Collected data —
- - -

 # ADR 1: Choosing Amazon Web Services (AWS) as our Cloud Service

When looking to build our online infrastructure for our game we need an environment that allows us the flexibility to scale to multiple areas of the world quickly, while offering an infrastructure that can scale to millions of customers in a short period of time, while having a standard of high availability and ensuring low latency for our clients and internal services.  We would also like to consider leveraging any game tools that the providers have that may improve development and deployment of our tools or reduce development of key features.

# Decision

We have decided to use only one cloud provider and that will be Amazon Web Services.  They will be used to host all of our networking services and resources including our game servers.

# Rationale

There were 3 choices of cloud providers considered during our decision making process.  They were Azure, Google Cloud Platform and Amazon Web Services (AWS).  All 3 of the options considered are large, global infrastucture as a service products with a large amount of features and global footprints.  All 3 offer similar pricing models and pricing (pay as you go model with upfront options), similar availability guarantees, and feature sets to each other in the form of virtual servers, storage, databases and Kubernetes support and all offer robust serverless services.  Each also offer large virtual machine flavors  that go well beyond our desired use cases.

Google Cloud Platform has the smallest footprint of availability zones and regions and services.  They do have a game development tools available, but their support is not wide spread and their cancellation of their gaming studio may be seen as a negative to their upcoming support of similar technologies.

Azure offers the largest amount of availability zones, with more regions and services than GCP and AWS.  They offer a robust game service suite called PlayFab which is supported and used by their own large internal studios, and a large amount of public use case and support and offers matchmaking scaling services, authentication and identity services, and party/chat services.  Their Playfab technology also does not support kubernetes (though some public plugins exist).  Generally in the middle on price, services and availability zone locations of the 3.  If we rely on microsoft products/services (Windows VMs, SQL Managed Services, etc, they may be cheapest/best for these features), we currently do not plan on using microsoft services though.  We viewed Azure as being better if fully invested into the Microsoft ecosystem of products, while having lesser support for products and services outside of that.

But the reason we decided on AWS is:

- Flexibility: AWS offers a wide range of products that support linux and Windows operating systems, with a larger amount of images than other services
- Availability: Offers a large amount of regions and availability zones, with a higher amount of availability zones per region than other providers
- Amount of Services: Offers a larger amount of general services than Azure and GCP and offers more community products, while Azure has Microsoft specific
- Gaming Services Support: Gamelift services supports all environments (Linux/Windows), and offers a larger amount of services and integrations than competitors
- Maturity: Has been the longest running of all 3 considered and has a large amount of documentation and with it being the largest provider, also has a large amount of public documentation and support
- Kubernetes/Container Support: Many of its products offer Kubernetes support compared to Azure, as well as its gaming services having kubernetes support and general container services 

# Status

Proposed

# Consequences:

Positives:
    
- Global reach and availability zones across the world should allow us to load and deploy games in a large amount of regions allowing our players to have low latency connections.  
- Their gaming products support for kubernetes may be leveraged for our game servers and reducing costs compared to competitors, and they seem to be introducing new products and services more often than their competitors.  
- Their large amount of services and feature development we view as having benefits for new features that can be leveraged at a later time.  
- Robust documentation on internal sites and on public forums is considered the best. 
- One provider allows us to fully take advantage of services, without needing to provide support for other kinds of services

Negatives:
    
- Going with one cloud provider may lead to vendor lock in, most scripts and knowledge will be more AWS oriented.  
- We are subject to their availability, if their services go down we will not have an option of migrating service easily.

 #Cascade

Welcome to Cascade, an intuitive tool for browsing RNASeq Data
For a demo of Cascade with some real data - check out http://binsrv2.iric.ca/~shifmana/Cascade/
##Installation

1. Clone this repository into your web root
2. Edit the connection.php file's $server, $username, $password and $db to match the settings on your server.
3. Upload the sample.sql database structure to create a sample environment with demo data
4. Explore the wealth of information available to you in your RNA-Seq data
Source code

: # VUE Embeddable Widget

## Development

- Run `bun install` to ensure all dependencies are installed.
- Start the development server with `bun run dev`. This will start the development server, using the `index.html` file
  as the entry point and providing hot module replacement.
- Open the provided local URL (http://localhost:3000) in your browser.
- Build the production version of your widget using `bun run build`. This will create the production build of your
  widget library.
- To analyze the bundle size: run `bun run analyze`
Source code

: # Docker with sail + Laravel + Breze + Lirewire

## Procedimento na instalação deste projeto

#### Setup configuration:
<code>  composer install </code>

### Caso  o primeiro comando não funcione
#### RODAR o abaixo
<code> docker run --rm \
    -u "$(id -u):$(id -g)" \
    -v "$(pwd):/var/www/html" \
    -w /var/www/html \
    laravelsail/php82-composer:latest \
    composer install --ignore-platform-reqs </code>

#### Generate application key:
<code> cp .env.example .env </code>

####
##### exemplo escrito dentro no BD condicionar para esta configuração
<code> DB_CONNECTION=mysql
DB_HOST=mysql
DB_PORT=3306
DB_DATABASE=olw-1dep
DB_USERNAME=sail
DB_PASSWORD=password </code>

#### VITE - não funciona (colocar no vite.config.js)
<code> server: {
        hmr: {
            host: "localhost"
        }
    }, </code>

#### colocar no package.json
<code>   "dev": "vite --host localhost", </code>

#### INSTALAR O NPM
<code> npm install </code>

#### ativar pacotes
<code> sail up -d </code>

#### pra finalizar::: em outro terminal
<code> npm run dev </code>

- - -

INSTRUCTIONS TO FOLLOW —
Within the entries above, find each line where "world" appears; copy every one.

OUTPUT FOR THIS TASK —
When looking to build our online infrastructure for our game we need an environment that allows us the flexibility to scale to multiple areas of the world quickly, while offering an infrastructure that can scale to millions of customers in a short period of time, while having a standard of high availability and ensuring low latency for our clients and internal services.  We would also like to consider leveraging any game tools that the providers have that may improve development and deployment of our tools or reduce development of key features.
- Global reach and availability zones across the world should allow us to load and deploy games in a large amount of regions allowing our players to have low latency connections.  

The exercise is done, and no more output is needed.